START Extracted information

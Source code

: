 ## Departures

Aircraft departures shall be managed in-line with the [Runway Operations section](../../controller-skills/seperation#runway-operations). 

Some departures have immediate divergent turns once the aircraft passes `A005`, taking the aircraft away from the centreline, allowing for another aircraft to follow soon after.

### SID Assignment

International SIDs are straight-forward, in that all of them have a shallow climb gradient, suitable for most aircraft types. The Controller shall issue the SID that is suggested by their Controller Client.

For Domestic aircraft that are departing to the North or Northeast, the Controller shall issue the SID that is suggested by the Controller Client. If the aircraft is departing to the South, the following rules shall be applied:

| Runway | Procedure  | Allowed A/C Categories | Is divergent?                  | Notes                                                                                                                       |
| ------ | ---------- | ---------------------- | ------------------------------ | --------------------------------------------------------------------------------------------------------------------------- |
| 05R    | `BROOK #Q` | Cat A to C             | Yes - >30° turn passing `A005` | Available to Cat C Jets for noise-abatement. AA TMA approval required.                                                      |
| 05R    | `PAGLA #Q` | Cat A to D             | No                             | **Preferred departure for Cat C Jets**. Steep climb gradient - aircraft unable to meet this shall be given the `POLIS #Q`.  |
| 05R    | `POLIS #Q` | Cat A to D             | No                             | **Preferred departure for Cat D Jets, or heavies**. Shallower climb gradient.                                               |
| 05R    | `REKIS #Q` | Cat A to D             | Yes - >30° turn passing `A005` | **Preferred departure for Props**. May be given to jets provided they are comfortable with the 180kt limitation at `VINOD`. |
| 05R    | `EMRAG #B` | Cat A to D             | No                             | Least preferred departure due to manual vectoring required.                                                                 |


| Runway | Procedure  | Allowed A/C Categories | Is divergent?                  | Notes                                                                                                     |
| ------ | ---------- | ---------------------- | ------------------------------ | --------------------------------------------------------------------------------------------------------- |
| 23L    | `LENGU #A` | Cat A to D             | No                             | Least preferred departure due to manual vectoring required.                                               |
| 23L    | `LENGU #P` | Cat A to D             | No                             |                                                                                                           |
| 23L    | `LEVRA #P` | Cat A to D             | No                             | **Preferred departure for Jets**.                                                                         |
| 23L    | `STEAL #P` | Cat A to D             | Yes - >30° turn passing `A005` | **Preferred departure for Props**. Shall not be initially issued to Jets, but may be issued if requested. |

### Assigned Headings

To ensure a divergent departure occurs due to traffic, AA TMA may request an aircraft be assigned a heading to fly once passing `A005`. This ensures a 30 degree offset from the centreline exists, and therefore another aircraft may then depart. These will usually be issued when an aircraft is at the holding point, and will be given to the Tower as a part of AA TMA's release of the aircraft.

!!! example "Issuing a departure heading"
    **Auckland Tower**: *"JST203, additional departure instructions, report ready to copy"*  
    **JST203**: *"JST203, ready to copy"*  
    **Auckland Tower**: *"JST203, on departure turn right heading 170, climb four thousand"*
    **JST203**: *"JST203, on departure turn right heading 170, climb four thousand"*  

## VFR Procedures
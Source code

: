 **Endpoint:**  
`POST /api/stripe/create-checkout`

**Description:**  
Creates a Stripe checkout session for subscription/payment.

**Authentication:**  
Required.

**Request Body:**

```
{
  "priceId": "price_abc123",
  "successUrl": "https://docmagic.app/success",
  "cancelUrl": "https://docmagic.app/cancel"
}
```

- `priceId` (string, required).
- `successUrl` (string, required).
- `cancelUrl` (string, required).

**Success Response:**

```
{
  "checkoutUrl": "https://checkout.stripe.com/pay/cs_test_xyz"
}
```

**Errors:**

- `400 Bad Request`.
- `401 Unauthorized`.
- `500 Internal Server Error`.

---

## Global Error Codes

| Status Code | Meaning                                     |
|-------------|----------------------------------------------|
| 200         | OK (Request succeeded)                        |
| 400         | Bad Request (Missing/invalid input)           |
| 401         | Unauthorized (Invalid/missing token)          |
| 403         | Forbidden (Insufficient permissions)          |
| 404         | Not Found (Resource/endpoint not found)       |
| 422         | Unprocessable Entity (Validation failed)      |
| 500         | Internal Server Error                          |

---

END Extracted information

What to work on: Only the line containing "Forbidden (Insufficient permissions)" and the lines after it, up to and including the last line of the data, should appear in the answer, exactly as written.

Output of the task:
| 403         | Forbidden (Insufficient permissions)          |
| 404         | Not Found (Resource/endpoint not found)       |
| 422         | Unprocessable Entity (Validation failed)      |
| 500         | Internal Server Error                          |

---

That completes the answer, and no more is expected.